- **Work to complete**
Find the string "Mercy" in the records. Copy every line it appears in.
━━━━━ Task input ━━━━━
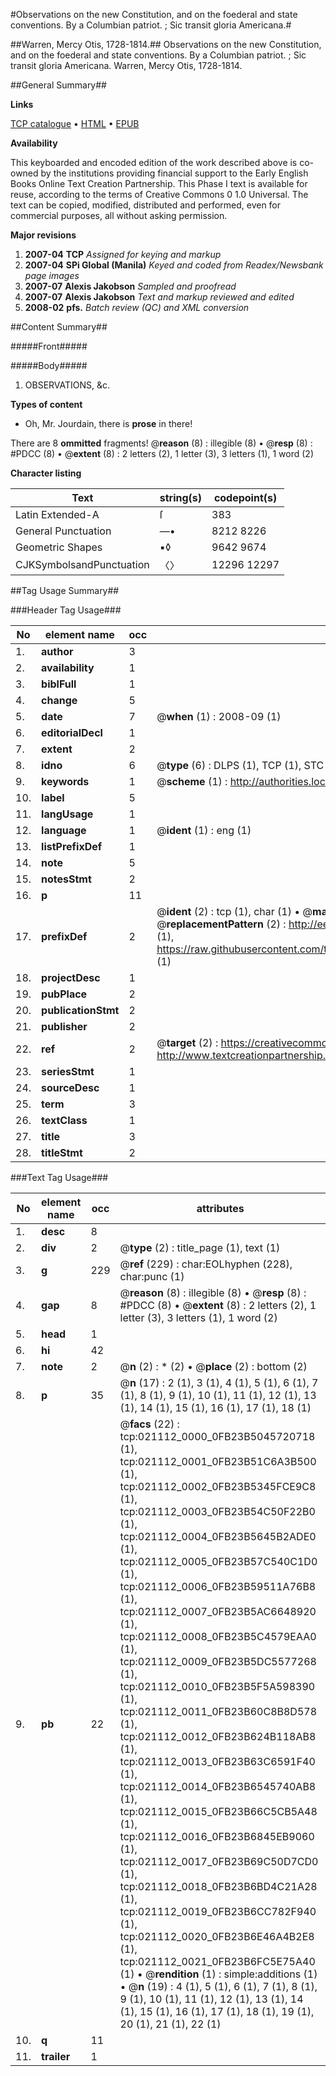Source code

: #Observations on the new Constitution, and on the foederal and state conventions. By a Columbian patriot. ; Sic transit gloria Americana.#

##Warren, Mercy Otis, 1728-1814.##
Observations on the new Constitution, and on the foederal and state conventions. By a Columbian patriot. ; Sic transit gloria Americana.
Warren, Mercy Otis, 1728-1814.

##General Summary##

**Links**

[TCP catalogue](http://www.ota.ox.ac.uk/tcp/)  • 
[HTML](http://tei.it.ox.ac.uk/tcp/Texts-HTML/free/N16/N16431.html)  • 
[EPUB](http://tei.it.ox.ac.uk/tcp/Texts-EPUB/free/N16/N16431.epub)

**Availability**

This keyboarded and encoded edition of the
	       work described above is co-owned by the institutions
	       providing financial support to the Early English Books
	       Online Text Creation Partnership. This Phase I text is
	       available for reuse, according to the terms of Creative
	       Commons 0 1.0 Universal. The text can be copied,
	       modified, distributed and performed, even for
	       commercial purposes, all without asking permission.

**Major revisions**

1. __2007-04__ __TCP__ *Assigned for keying and markup*
1. __2007-04__ __SPi Global (Manila)__ *Keyed and coded from Readex/Newsbank page images*
1. __2007-07__ __Alexis Jakobson__ *Sampled and proofread*
1. __2007-07__ __Alexis Jakobson__ *Text and markup reviewed and edited*
1. __2008-02__ __pfs.__ *Batch review (QC) and XML conversion*

##Content Summary##

#####Front#####

#####Body#####

1. OBSERVATIONS, &c.

**Types of content**

  * Oh, Mr. Jourdain, there is **prose** in there!

There are 8 **ommitted** fragments! 
 @__reason__ (8) : illegible (8)  •  @__resp__ (8) : #PDCC (8)  •  @__extent__ (8) : 2 letters (2), 1 letter (3), 3 letters (1), 1 word (2)

**Character listing**


|Text|string(s)|codepoint(s)|
|---|---|---|
|Latin Extended-A|ſ|383|
|General Punctuation|—•|8212 8226|
|Geometric Shapes|▪◊|9642 9674|
|CJKSymbolsandPunctuation|〈〉|12296 12297|

##Tag Usage Summary##

###Header Tag Usage###

|No|element name|occ|attributes|
|---|---|---|---|
|1.|__author__|3||
|2.|__availability__|1||
|3.|__biblFull__|1||
|4.|__change__|5||
|5.|__date__|7| @__when__ (1) : 2008-09 (1)|
|6.|__editorialDecl__|1||
|7.|__extent__|2||
|8.|__idno__|6| @__type__ (6) : DLPS (1), TCP (1), STC (1), NOTIS (1), IMAGE-SET (1), EVANS-CITATION (1)|
|9.|__keywords__|1| @__scheme__ (1) : http://authorities.loc.gov/ (1)|
|10.|__label__|5||
|11.|__langUsage__|1||
|12.|__language__|1| @__ident__ (1) : eng (1)|
|13.|__listPrefixDef__|1||
|14.|__note__|5||
|15.|__notesStmt__|2||
|16.|__p__|11||
|17.|__prefixDef__|2| @__ident__ (2) : tcp (1), char (1)  •  @__matchPattern__ (2) : ([0-9\-]+):([0-9IVX]+) (1), (.+) (1)  •  @__replacementPattern__ (2) : http://eebo.chadwyck.com/downloadtiff?vid=$1&page=$2 (1), https://raw.githubusercontent.com/textcreationpartnership/Texts/master/tcpchars.xml#$1 (1)|
|18.|__projectDesc__|1||
|19.|__pubPlace__|2||
|20.|__publicationStmt__|2||
|21.|__publisher__|2||
|22.|__ref__|2| @__target__ (2) : https://creativecommons.org/publicdomain/zero/1.0/ (1), http://www.textcreationpartnership.org/docs/. (1)|
|23.|__seriesStmt__|1||
|24.|__sourceDesc__|1||
|25.|__term__|3||
|26.|__textClass__|1||
|27.|__title__|3||
|28.|__titleStmt__|2||


###Text Tag Usage###

|No|element name|occ|attributes|
|---|---|---|---|
|1.|__desc__|8||
|2.|__div__|2| @__type__ (2) : title_page (1), text (1)|
|3.|__g__|229| @__ref__ (229) : char:EOLhyphen (228), char:punc (1)|
|4.|__gap__|8| @__reason__ (8) : illegible (8)  •  @__resp__ (8) : #PDCC (8)  •  @__extent__ (8) : 2 letters (2), 1 letter (3), 3 letters (1), 1 word (2)|
|5.|__head__|1||
|6.|__hi__|42||
|7.|__note__|2| @__n__ (2) : * (2)  •  @__place__ (2) : bottom (2)|
|8.|__p__|35| @__n__ (17) : 2 (1), 3 (1), 4 (1), 5 (1), 6 (1), 7 (1), 8 (1), 9 (1), 10 (1), 11 (1), 12 (1), 13 (1), 14 (1), 15 (1), 16 (1), 17 (1), 18 (1)|
|9.|__pb__|22| @__facs__ (22) : tcp:021112_0000_0FB23B5045720718 (1), tcp:021112_0001_0FB23B51C6A3B500 (1), tcp:021112_0002_0FB23B5345FCE9C8 (1), tcp:021112_0003_0FB23B54C50F22B0 (1), tcp:021112_0004_0FB23B5645B2ADE0 (1), tcp:021112_0005_0FB23B57C540C1D0 (1), tcp:021112_0006_0FB23B59511A76B8 (1), tcp:021112_0007_0FB23B5AC6648920 (1), tcp:021112_0008_0FB23B5C4579EAA0 (1), tcp:021112_0009_0FB23B5DC5577268 (1), tcp:021112_0010_0FB23B5F5A598390 (1), tcp:021112_0011_0FB23B60C8B8D578 (1), tcp:021112_0012_0FB23B624B118AB8 (1), tcp:021112_0013_0FB23B63C6591F40 (1), tcp:021112_0014_0FB23B6545740AB8 (1), tcp:021112_0015_0FB23B66C5CB5A48 (1), tcp:021112_0016_0FB23B6845EB9060 (1), tcp:021112_0017_0FB23B69C50D7CD0 (1), tcp:021112_0018_0FB23B6BD4C21A28 (1), tcp:021112_0019_0FB23B6CC782F940 (1), tcp:021112_0020_0FB23B6E46A4B2E8 (1), tcp:021112_0021_0FB23B6FC5E75A40 (1)  •  @__rendition__ (1) : simple:additions (1)  •  @__n__ (19) : 4 (1), 5 (1), 6 (1), 7 (1), 8 (1), 9 (1), 10 (1), 11 (1), 12 (1), 13 (1), 14 (1), 15 (1), 16 (1), 17 (1), 18 (1), 19 (1), 20 (1), 21 (1), 22 (1)|
|10.|__q__|11||
|11.|__trailer__|1||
━━━━━
- **Result**
##Warren, Mercy Otis, 1728-1814.##
Warren, Mercy Otis, 1728-1814.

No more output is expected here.